Information source: University of Bergen
ClinicalTrials.gov processed this data on August 23, 2015
Link to the current ClinicalTrials.gov record.

Condition(s) targeted: Acute Myelogenous Leukemia

Intervention: all-trans retinoic acid (ATRA) (Drug); Valproic acid (Drug); Theophyllin (Drug)

Phase: Phase 1/Phase 2

Status: Completed

Sponsored by: University of Bergen

Official(s) and/or principal investigator(s):
Oystein Bruserud, MD, Principal Investigator, Affiliation: University of Bergen

Summary

Hypothesis: Differentiation induction therapy in acute myelogenous leukemia (AML) can be used to achieve disease control and stabilize peripheral blood counts in patients with acute myelogenous leukemia. Adult patients (<18 years of age) who can be included: Elderly patients (>60 years of age) with newly diagnosed AML who cannot achieve standard chemotherapy, patients with relapsed or resistant AML. Patients with relapsed or resistant AML who cannot receive intensive chemotherapy. Treatment: Patients will be treated with all-trans retinoic acid (oral administration), valproic acid (7 days intravenous administration and later oral administration)and theophyllamine (7 days intravenous administration and later oral administration). Duration of treatment at least 2 months or until disease progression. Maximal duration of treatment 2 years.

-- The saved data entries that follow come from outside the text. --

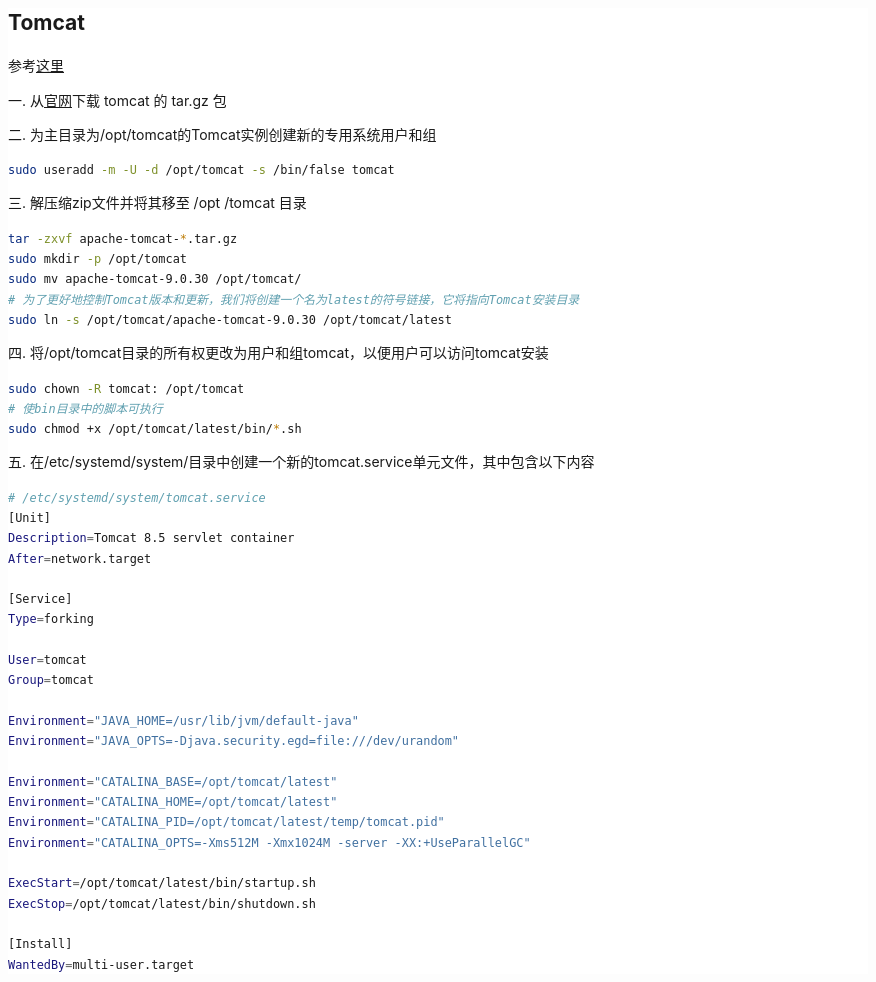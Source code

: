 

## Tomcat

参考[这里](./linux/linux_install_tomcat.pdf)

一. 从[官网](http://tomcat.apache.org/)下载 tomcat 的 tar.gz 包

二. 为主目录为/opt/tomcat的Tomcat实例创建新的专用系统用户和组

```sh
sudo useradd -m -U -d /opt/tomcat -s /bin/false tomcat
```

三. 解压缩zip文件并将其移至 /opt /tomcat 目录

```sh
tar -zxvf apache-tomcat-*.tar.gz
sudo mkdir -p /opt/tomcat
sudo mv apache-tomcat-9.0.30 /opt/tomcat/
# 为了更好地控制Tomcat版本和更新，我们将创建一个名为latest的符号链接，它将指向Tomcat安装目录
sudo ln -s /opt/tomcat/apache-tomcat-9.0.30 /opt/tomcat/latest
```

四. 将/opt/tomcat目录的所有权更改为用户和组tomcat，以便用户可以访问tomcat安装

```sh
sudo chown -R tomcat: /opt/tomcat
# 使bin目录中的脚本可执行
sudo chmod +x /opt/tomcat/latest/bin/*.sh
```

五. 在/etc/systemd/system/目录中创建一个新的tomcat.service单元文件，其中包含以下内容

```sh
# /etc/systemd/system/tomcat.service
[Unit]
Description=Tomcat 8.5 servlet container
After=network.target

[Service]
Type=forking

User=tomcat
Group=tomcat

Environment="JAVA_HOME=/usr/lib/jvm/default-java"
Environment="JAVA_OPTS=-Djava.security.egd=file:///dev/urandom"

Environment="CATALINA_BASE=/opt/tomcat/latest"
Environment="CATALINA_HOME=/opt/tomcat/latest"
Environment="CATALINA_PID=/opt/tomcat/latest/temp/tomcat.pid"
Environment="CATALINA_OPTS=-Xms512M -Xmx1024M -server -XX:+UseParallelGC"

ExecStart=/opt/tomcat/latest/bin/startup.sh
ExecStop=/opt/tomcat/latest/bin/shutdown.sh

[Install]
WantedBy=multi-user.target
```
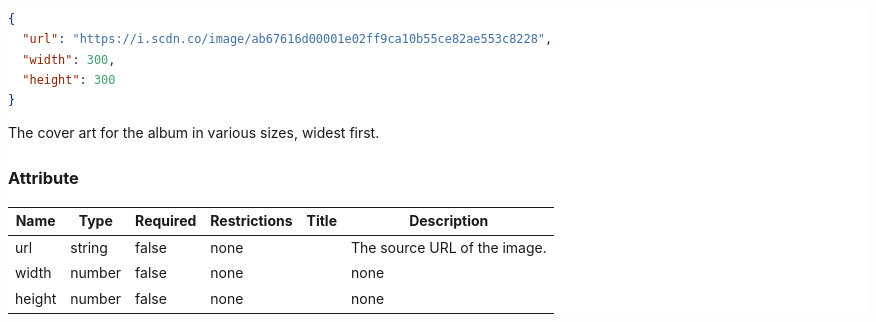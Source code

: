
 ```json
{
  "url": "https://i.scdn.co/image/ab67616d00001e02ff9ca10b55ce82ae553c8228",
  "width": 300,
  "height": 300
}

```

The cover art for the album in various sizes, widest first.

### Attribute

|Name|Type|Required|Restrictions|Title|Description|
|---|---|---|---|---|---|
|url|string|false|none||The source URL of the image.|
|width|number|false|none||none|
|height|number|false|none||none|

Followup: Clinical evaluation, peripheral blood samples, bone marrow samples.

Clinical Details

Official title: Differentiation Induction Therapy for Acute Myelogenous Leukemia

Study design: Endpoint Classification: Safety/Efficacy Study, Intervention Model: Single Group Assignment, Masking: Open Label, Primary Purpose: Treatment

Primary outcome: Survival

Secondary outcome:

Disease stabilisation

Disease complications

Side effects of therapy

Detailed description: Patients to be included: 1. Elderly patients above 60 years of age with newly diagnosed acute myelogenous leukemia (AML) who cannot receive conventional intensive chemotherapy. 2. Adult patients of any age (> 18 years of age)with relapsed or resistant AML who cannot receive conventional intensive chemotherapy or allogeneic stem cell transplantation. We plan to include at least 20 patients, but if possible 30 patients during a 3 years period. The first patient was included November 2004. Treatment: All-trans retinoic acid (ATRA) administered orally 22. 5 mg/m2 twice daily for 14 days, repeated every third month. Valproic acid started on day 3 of ATRA therapy, the first week as intravenous administration and later oral administration. Theophyllamine started on day 3 of ATRA therapy, the first week as intravenous administration and later oral administration. Duration of treatment at least 2 months unless side effects,until disease progression or an overall duration of treatment of 2 years. Supportive therapy according to the hospitals general guidelines. Followup: The first week treatment in hospital. Later out-patient treatment with regular controls including clinical examination, peripheral blood parameters (including serum valproic acid and theophyllamin levels), bone marrow samples.

Eligibility

Minimum age: 18 Years. Maximum age: N/A. Gender(s): Both.

Criteria:

Inclusion Criteria:

- Recently diagnosed acute myelogenous leukemia (AML)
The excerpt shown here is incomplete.